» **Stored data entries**
☆ ☆ ☆ ☆ ☆

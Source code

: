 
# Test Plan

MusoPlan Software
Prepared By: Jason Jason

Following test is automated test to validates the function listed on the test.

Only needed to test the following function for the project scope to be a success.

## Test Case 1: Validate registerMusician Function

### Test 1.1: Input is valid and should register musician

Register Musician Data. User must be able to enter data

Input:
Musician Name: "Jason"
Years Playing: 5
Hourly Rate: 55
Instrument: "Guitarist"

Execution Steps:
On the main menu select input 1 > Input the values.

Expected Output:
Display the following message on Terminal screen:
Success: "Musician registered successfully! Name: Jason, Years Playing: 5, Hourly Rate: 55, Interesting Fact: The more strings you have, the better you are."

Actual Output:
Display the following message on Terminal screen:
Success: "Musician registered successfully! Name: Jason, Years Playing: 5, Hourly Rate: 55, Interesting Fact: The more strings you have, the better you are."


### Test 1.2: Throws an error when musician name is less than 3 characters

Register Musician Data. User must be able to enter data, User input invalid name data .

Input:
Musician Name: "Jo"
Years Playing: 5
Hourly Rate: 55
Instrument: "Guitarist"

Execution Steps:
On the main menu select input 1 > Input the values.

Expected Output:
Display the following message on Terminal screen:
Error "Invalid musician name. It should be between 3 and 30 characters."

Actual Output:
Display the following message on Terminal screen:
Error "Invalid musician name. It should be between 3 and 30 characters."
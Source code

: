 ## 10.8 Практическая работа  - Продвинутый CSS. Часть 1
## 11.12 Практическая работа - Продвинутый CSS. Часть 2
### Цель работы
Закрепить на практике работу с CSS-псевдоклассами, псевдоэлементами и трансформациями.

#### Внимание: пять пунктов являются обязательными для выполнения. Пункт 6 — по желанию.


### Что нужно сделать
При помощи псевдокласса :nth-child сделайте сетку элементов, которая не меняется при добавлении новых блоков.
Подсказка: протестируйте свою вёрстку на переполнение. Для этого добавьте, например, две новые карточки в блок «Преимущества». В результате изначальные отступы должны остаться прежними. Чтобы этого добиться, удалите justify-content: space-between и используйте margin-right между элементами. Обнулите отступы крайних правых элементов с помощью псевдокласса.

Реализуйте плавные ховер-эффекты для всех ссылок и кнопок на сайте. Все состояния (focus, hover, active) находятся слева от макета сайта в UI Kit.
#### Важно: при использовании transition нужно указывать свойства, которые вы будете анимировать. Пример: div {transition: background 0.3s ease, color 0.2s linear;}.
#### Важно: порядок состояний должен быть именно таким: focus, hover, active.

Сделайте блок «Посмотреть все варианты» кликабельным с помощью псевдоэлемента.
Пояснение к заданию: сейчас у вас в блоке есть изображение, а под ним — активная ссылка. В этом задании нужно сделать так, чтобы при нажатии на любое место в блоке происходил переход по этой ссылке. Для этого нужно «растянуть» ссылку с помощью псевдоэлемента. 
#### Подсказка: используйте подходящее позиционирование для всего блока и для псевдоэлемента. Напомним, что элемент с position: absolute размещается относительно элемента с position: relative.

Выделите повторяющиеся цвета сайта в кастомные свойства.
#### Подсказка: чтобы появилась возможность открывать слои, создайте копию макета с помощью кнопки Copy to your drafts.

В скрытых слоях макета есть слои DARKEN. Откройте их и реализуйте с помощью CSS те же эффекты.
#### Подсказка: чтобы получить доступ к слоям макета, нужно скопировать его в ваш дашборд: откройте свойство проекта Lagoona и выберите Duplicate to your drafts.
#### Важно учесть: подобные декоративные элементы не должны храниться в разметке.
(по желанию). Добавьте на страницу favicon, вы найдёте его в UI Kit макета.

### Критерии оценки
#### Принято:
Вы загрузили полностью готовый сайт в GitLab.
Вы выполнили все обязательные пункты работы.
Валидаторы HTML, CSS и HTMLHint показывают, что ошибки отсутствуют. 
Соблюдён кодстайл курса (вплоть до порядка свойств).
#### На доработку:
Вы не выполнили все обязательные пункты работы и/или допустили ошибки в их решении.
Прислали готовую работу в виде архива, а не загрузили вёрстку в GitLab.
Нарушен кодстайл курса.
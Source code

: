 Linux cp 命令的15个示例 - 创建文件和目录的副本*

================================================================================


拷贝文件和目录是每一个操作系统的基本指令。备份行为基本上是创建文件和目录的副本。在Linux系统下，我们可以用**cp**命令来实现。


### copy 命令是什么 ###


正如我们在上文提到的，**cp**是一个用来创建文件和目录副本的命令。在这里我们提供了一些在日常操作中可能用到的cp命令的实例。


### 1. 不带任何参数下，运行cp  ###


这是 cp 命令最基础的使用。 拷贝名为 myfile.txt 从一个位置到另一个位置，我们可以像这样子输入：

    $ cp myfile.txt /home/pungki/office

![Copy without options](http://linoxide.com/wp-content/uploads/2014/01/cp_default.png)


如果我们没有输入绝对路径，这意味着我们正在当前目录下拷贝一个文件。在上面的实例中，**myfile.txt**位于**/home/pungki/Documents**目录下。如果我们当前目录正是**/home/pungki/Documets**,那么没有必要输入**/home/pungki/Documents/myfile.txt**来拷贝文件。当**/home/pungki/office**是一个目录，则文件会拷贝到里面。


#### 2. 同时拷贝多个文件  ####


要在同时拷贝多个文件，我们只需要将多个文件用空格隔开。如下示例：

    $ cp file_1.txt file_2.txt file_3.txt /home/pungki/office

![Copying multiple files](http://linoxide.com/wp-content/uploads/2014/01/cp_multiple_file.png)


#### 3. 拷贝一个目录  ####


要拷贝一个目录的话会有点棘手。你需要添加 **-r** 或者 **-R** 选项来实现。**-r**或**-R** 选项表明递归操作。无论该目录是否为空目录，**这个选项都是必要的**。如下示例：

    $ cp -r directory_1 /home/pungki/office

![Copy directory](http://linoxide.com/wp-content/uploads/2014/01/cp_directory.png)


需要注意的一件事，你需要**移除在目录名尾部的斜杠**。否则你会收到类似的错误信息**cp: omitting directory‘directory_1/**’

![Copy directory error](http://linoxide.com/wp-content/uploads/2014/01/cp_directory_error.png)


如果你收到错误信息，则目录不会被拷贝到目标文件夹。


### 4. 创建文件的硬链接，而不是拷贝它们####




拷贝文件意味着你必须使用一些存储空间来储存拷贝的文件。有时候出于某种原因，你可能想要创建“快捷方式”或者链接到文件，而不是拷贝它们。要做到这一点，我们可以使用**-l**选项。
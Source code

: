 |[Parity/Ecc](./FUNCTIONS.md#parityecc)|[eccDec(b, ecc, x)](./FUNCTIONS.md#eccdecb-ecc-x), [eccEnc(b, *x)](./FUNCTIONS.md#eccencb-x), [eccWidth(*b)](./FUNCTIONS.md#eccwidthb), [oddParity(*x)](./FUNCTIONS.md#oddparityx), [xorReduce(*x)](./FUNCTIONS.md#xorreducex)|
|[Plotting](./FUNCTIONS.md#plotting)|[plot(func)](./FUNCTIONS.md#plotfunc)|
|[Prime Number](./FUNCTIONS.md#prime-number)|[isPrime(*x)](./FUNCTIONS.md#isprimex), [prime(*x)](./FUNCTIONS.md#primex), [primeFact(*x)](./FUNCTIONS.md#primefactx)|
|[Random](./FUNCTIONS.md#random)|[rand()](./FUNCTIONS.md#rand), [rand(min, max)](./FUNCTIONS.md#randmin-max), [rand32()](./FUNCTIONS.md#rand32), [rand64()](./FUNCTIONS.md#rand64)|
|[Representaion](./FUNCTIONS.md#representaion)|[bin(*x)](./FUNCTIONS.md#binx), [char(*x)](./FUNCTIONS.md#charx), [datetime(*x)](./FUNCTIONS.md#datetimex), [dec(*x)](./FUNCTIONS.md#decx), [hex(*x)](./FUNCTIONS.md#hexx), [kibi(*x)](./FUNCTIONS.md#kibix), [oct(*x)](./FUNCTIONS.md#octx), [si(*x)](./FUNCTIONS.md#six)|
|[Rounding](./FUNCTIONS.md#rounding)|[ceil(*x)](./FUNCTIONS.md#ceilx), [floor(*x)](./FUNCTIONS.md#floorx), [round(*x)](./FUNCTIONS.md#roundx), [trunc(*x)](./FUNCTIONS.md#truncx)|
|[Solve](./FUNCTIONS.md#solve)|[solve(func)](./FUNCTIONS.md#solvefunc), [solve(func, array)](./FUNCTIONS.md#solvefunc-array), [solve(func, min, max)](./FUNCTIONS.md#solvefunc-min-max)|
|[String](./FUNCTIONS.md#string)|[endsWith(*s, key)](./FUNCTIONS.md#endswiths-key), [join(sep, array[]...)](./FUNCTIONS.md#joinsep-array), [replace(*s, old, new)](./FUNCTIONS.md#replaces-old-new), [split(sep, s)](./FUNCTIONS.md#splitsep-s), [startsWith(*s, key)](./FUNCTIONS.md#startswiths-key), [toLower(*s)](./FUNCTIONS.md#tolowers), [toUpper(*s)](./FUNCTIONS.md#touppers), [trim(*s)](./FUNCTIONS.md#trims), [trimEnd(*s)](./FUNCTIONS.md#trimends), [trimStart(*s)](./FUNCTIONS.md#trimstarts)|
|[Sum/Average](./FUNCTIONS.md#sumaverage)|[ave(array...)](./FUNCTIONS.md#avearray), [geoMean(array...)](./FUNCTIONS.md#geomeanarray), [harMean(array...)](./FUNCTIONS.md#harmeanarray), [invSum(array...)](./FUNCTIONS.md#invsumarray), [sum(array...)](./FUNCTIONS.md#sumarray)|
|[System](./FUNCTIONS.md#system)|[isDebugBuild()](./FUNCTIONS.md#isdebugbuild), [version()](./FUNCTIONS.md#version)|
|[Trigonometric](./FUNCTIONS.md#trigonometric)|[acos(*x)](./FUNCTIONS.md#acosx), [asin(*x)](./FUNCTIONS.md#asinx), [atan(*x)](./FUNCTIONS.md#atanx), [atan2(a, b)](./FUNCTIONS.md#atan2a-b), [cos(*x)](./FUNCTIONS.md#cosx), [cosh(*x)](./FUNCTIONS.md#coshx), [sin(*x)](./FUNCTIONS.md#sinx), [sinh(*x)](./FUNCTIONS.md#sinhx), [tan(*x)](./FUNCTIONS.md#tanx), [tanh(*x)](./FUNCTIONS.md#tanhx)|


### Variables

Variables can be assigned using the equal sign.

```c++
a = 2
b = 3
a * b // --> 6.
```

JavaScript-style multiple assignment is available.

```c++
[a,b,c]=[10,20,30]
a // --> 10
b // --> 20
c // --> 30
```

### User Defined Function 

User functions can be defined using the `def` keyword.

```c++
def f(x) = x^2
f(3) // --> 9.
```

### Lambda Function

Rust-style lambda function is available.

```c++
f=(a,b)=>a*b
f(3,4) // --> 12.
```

☆ ☆ ☆ ☆ ☆

The required answer is the run of lines above, starting at the line with "Нарушен кодстайл курса." and ending at the line with "#### 3. 拷贝一个目录", reproduced exactly with both ends.

» **Finished exercise**
Нарушен кодстайл курса.
Source code

: Linux cp 命令的15个示例 - 创建文件和目录的副本*

================================================================================


拷贝文件和目录是每一个操作系统的基本指令。备份行为基本上是创建文件和目录的副本。在Linux系统下，我们可以用**cp**命令来实现。


### copy 命令是什么 ###


正如我们在上文提到的，**cp**是一个用来创建文件和目录副本的命令。在这里我们提供了一些在日常操作中可能用到的cp命令的实例。


### 1. 不带任何参数下，运行cp  ###


这是 cp 命令最基础的使用。 拷贝名为 myfile.txt 从一个位置到另一个位置，我们可以像这样子输入：

    $ cp myfile.txt /home/pungki/office

![Copy without options](http://linoxide.com/wp-content/uploads/2014/01/cp_default.png)


如果我们没有输入绝对路径，这意味着我们正在当前目录下拷贝一个文件。在上面的实例中，**myfile.txt**位于**/home/pungki/Documents**目录下。如果我们当前目录正是**/home/pungki/Documets**,那么没有必要输入**/home/pungki/Documents/myfile.txt**来拷贝文件。当**/home/pungki/office**是一个目录，则文件会拷贝到里面。


#### 2. 同时拷贝多个文件  ####


要在同时拷贝多个文件，我们只需要将多个文件用空格隔开。如下示例：

    $ cp file_1.txt file_2.txt file_3.txt /home/pungki/office

![Copying multiple files](http://linoxide.com/wp-content/uploads/2014/01/cp_multiple_file.png)


#### 3. 拷贝一个目录  ####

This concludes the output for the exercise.